▼

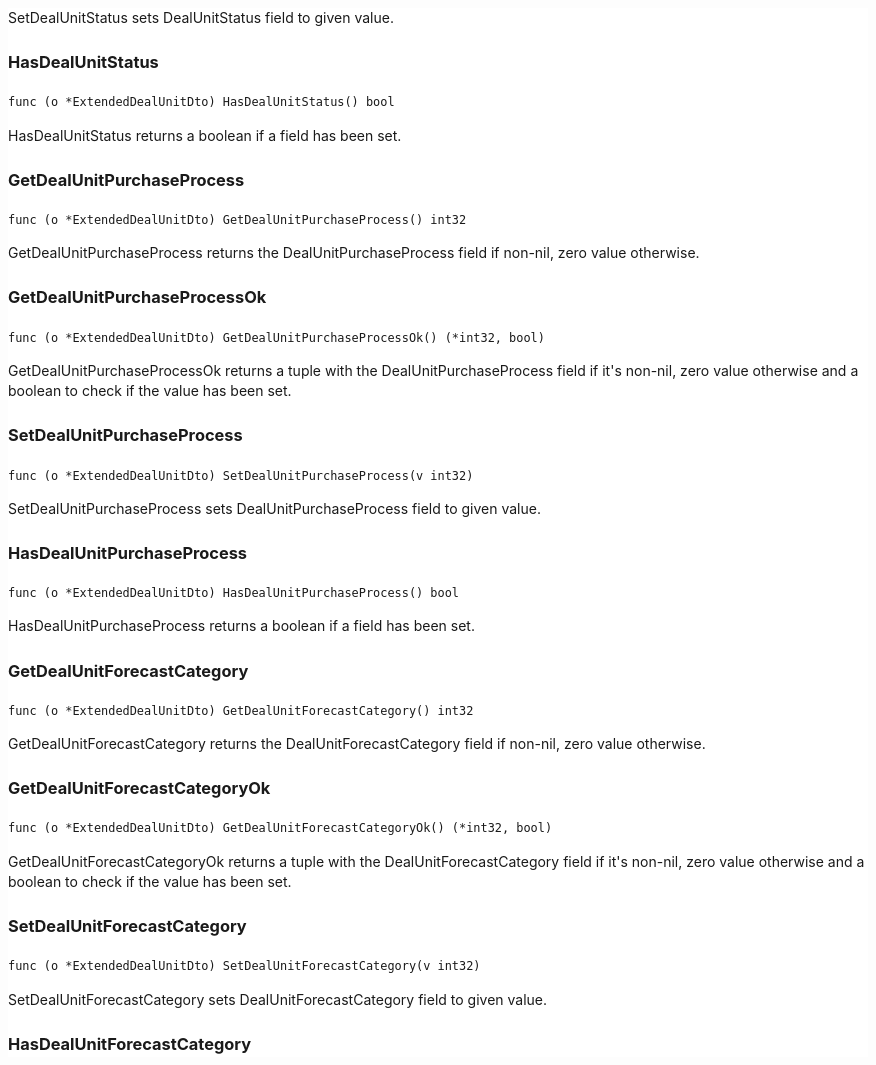 SetDealUnitStatus sets DealUnitStatus field to given value.

### HasDealUnitStatus

`func (o *ExtendedDealUnitDto) HasDealUnitStatus() bool`

HasDealUnitStatus returns a boolean if a field has been set.

### GetDealUnitPurchaseProcess

`func (o *ExtendedDealUnitDto) GetDealUnitPurchaseProcess() int32`

GetDealUnitPurchaseProcess returns the DealUnitPurchaseProcess field if non-nil, zero value otherwise.

### GetDealUnitPurchaseProcessOk

`func (o *ExtendedDealUnitDto) GetDealUnitPurchaseProcessOk() (*int32, bool)`

GetDealUnitPurchaseProcessOk returns a tuple with the DealUnitPurchaseProcess field if it's non-nil, zero value otherwise
and a boolean to check if the value has been set.

### SetDealUnitPurchaseProcess

`func (o *ExtendedDealUnitDto) SetDealUnitPurchaseProcess(v int32)`

SetDealUnitPurchaseProcess sets DealUnitPurchaseProcess field to given value.

### HasDealUnitPurchaseProcess

`func (o *ExtendedDealUnitDto) HasDealUnitPurchaseProcess() bool`

HasDealUnitPurchaseProcess returns a boolean if a field has been set.

### GetDealUnitForecastCategory

`func (o *ExtendedDealUnitDto) GetDealUnitForecastCategory() int32`

GetDealUnitForecastCategory returns the DealUnitForecastCategory field if non-nil, zero value otherwise.

### GetDealUnitForecastCategoryOk

`func (o *ExtendedDealUnitDto) GetDealUnitForecastCategoryOk() (*int32, bool)`

GetDealUnitForecastCategoryOk returns a tuple with the DealUnitForecastCategory field if it's non-nil, zero value otherwise
and a boolean to check if the value has been set.

### SetDealUnitForecastCategory

`func (o *ExtendedDealUnitDto) SetDealUnitForecastCategory(v int32)`

SetDealUnitForecastCategory sets DealUnitForecastCategory field to given value.

### HasDealUnitForecastCategory
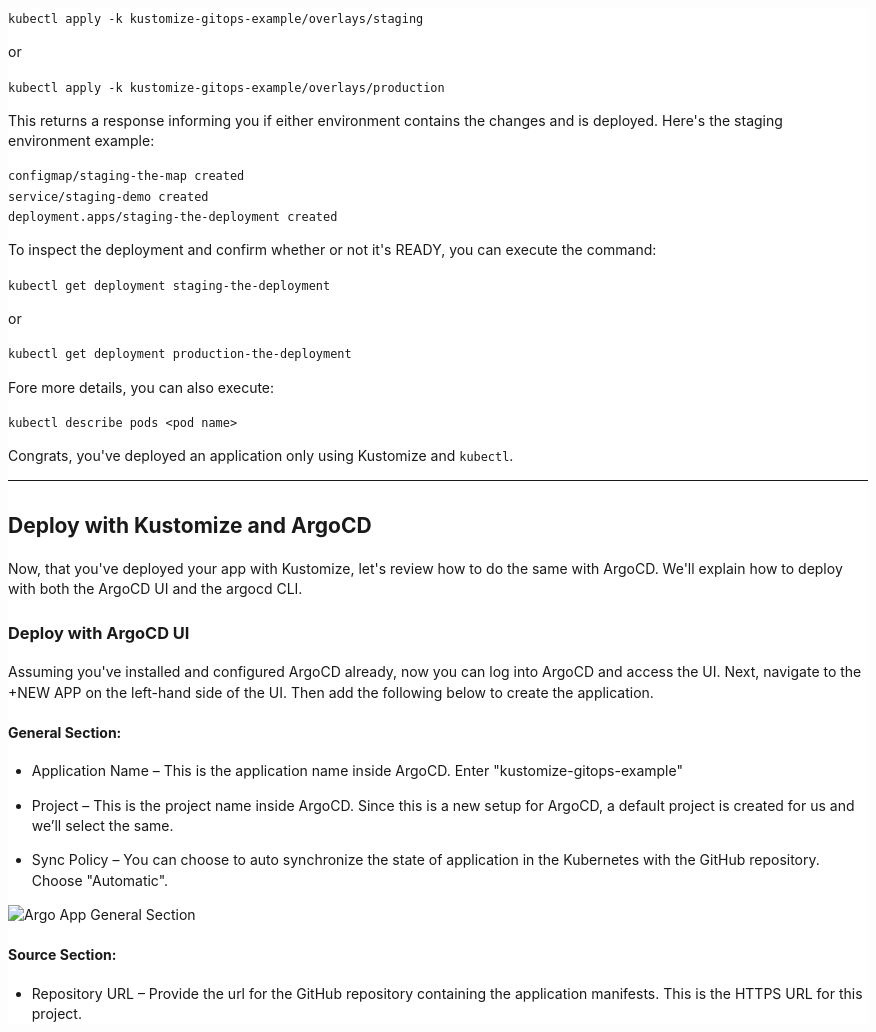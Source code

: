 `kubectl apply -k kustomize-gitops-example/overlays/staging`

or

`kubectl apply -k kustomize-gitops-example/overlays/production`

This returns a response informing you if either environment contains the changes and is deployed. Here's the staging environment example: 
```
configmap/staging-the-map created
service/staging-demo created
deployment.apps/staging-the-deployment created
```
To inspect the deployment and confirm whether or not it's READY, you can execute the command:

`kubectl get deployment staging-the-deployment`

or

`kubectl get deployment production-the-deployment`

Fore more details, you can also execute:

`kubectl describe pods <pod name>`

Congrats, you've deployed an application only using Kustomize and `kubectl`.

***

## Deploy with Kustomize and ArgoCD

Now, that you've deployed your app with Kustomize, let's review how to do the same with ArgoCD. 
We'll explain how to deploy with both the ArgoCD UI and the argocd CLI.

### Deploy with ArgoCD UI

Assuming you've installed and configured ArgoCD already, now you can log into ArgoCD and access the UI.
Next, navigate to the +NEW APP on the left-hand side of the UI. Then add the following below to create the application.

#### General Section:

- Application Name – This is the application name inside ArgoCD. Enter "kustomize-gitops-example"

- Project – This is the project name inside ArgoCD. Since this is a new setup for ArgoCD, a default project is created for us and we’ll select the same.

- Sync Policy – You can choose to auto synchronize the state of application in the Kubernetes with the GitHub repository. Choose "Automatic".

![Argo App General Section](pictures/argocd-create-ui-staging.png)

#### Source Section:

- Repository URL – Provide the url for the GitHub repository containing the application manifests. This is the HTTPS URL for this project.
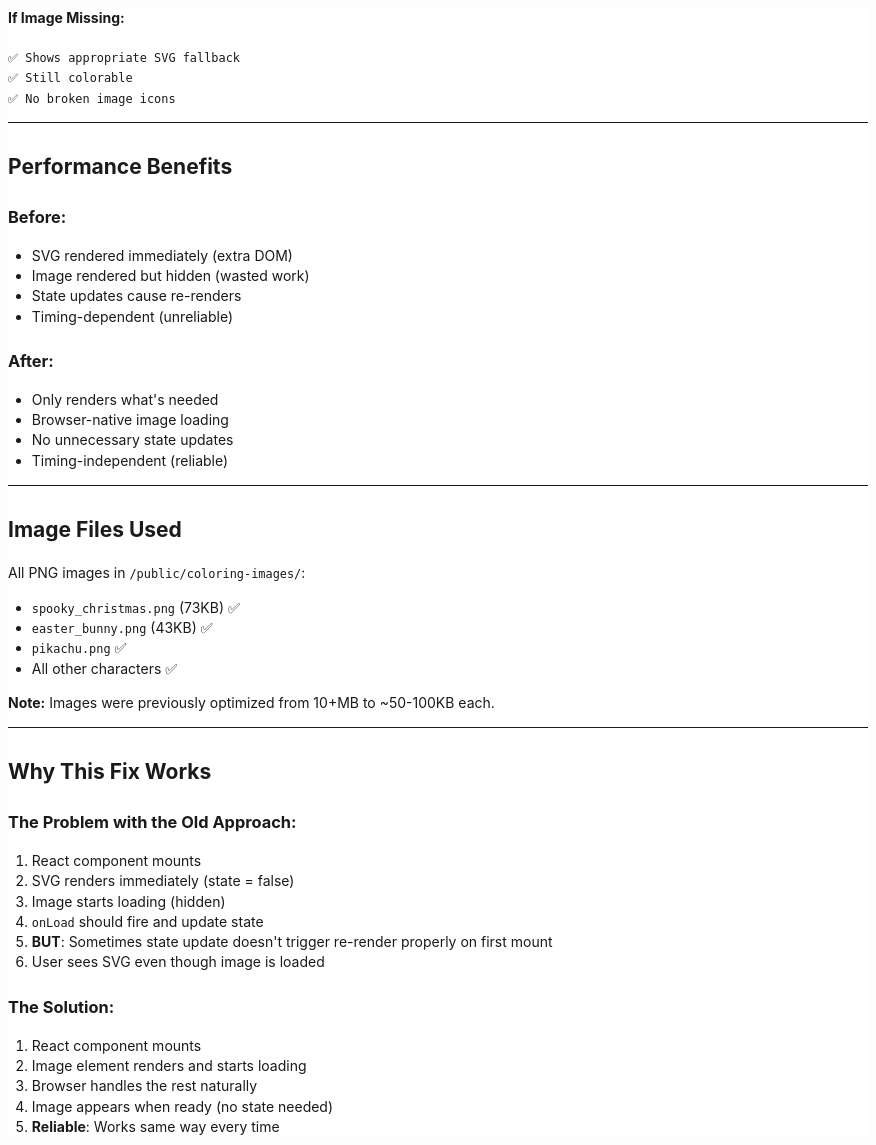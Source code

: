 #### If Image Missing:
```
✅ Shows appropriate SVG fallback
✅ Still colorable
✅ No broken image icons
```

---

## Performance Benefits

### Before:
- SVG rendered immediately (extra DOM)
- Image rendered but hidden (wasted work)
- State updates cause re-renders
- Timing-dependent (unreliable)

### After:
- Only renders what's needed
- Browser-native image loading
- No unnecessary state updates
- Timing-independent (reliable)

---

## Image Files Used

All PNG images in `/public/coloring-images/`:
- `spooky_christmas.png` (73KB) ✅
- `easter_bunny.png` (43KB) ✅
- `pikachu.png` ✅
- All other characters ✅

**Note:** Images were previously optimized from 10+MB to ~50-100KB each.

---

## Why This Fix Works

### The Problem with the Old Approach:
1. React component mounts
2. SVG renders immediately (state = false)
3. Image starts loading (hidden)
4. `onLoad` should fire and update state
5. **BUT**: Sometimes state update doesn't trigger re-render properly on first mount
6. User sees SVG even though image is loaded

### The Solution:
1. React component mounts
2. Image element renders and starts loading
3. Browser handles the rest naturally
4. Image appears when ready (no state needed)
5. **Reliable**: Works same way every time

▲

▶ HOW TO COMPLETE THIS TASK: Write out, word for word, the lines from the first line of the entries through the one containing "GetDealUnitPurchaseProcess returns the", both included. Leave out the pictures.

▶ RESULT OF THE EXERCISE:
 SetDealUnitStatus sets DealUnitStatus field to given value.

### HasDealUnitStatus

`func (o *ExtendedDealUnitDto) HasDealUnitStatus() bool`

HasDealUnitStatus returns a boolean if a field has been set.

### GetDealUnitPurchaseProcess

`func (o *ExtendedDealUnitDto) GetDealUnitPurchaseProcess() int32`

GetDealUnitPurchaseProcess returns the DealUnitPurchaseProcess field if non-nil, zero value otherwise.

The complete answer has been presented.